Non-Fiction Reviews

The Science of the Game of Thrones

(2016) Helen Keen, Coronet, ฃ16.99, hrdbk, vii + 252pp, ISBN 978-1-473-63231-8


This book almost had to happen given the popularity of George R. R. Martin's Game of Thrones the TV series of which in recent years has broken piracy records and which so spurred sales of Martin's novels that in global depression ridden 2011, genre books bucked the then publishing trade trend with British SF/F/H printed books growing by 7% (overall that year the British printed book market declined by 6.3%).  Having said that, on receiving this title I did wonder how they would handle the science? After all it is one thing to talk about the Science of the Hitchhiker's Guide to the Galaxy or Doctor Who as there is bags of science in those SF shows, but a fantasy such as The Game of Thrones?

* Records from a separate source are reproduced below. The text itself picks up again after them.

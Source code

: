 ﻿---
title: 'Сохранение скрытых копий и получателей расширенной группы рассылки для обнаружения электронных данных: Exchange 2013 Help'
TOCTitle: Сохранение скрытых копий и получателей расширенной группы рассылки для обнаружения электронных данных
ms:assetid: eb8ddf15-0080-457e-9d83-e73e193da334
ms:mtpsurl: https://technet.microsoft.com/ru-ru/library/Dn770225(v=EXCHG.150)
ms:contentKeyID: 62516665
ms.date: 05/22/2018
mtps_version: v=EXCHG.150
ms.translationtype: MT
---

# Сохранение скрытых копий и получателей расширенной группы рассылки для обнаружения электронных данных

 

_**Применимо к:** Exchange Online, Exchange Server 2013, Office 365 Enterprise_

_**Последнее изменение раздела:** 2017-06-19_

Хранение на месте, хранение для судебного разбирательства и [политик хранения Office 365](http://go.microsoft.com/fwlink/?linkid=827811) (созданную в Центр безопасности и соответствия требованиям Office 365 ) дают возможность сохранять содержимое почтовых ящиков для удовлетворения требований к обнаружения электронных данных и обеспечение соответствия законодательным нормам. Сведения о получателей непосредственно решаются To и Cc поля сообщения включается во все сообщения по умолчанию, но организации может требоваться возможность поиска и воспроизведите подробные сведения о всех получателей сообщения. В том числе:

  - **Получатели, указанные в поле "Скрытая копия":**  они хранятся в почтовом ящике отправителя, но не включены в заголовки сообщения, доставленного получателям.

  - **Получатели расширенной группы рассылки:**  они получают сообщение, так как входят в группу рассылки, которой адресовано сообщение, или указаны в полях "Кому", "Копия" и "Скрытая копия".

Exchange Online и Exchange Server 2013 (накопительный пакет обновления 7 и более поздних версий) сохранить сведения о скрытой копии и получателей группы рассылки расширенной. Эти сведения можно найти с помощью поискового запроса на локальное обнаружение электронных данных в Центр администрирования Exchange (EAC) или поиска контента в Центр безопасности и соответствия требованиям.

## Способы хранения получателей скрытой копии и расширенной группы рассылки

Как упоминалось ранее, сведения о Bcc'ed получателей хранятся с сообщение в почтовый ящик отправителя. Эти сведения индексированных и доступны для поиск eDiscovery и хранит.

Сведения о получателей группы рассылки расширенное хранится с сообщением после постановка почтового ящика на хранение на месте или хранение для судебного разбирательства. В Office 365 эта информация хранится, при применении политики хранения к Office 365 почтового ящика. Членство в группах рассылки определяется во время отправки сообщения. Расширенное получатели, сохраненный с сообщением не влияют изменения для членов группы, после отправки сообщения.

Well actually – especially given the fantasy source material – Helen Keen has done a rather good job!  OK, there is a good dollop of history thrown in for good measure – such as the medieval rights of the high-born to trial by combat and its all interesting stuff – but the main focus is science and technology. There is plenty of biology from dragons to dire wolves and nutrition (well, foods) to physics: apparently women in armour are at a disadvantage due to the shock from blows being channelled into the sternum (breast bone) which can shatter.

Helen Keen also draws upon the softer sciences such as psychology to explain things like out-of-body experiences and in this sense this book differs from other 'Science of… [insert name of TV show]' books. After all fantasy is full of hokum such as spells and magic as opposed to the nuts and bolts of science fiction but there is an explorative journey to make from fantasy trope treatment in The Game of Thrones through possible analogue manifestations in history through to potential scientific explanation even if often we have to draw upon psychology as opposed to biology, chemistry and physics, though this book contains its fair bet of these too. In fact this is all so well done I forgive the bits of off-piste history presented us: for example, there's a page on how a single arrow taking it all that, after a brief mention of Harold at Hastings (which we surely all know) we learn about Richard the Lionheart's fate.

Martin himself made job easy as, well before he began to pen his 'Fire and Ice' books he was well versed in both SF and fantasy and so not surprisingly he draws upon many SF/F tropes and themes with which genre buff will be familiar. In this sense much of this book (with only a slight tweaking to the inspirational source material) could without much difficulty be rewritten as the Science of… say, Conan.

The book is also very readable and should appeal to teenagers as well as the show's adult adherents irrespective of whether or not they are well versed in school-level science. (Something to consider if Christmas or a birthday is in the offing and you know a Game of Thrones fan.) The readability is in part facilitated by a good use of text boxes and small cartoonish illustrations.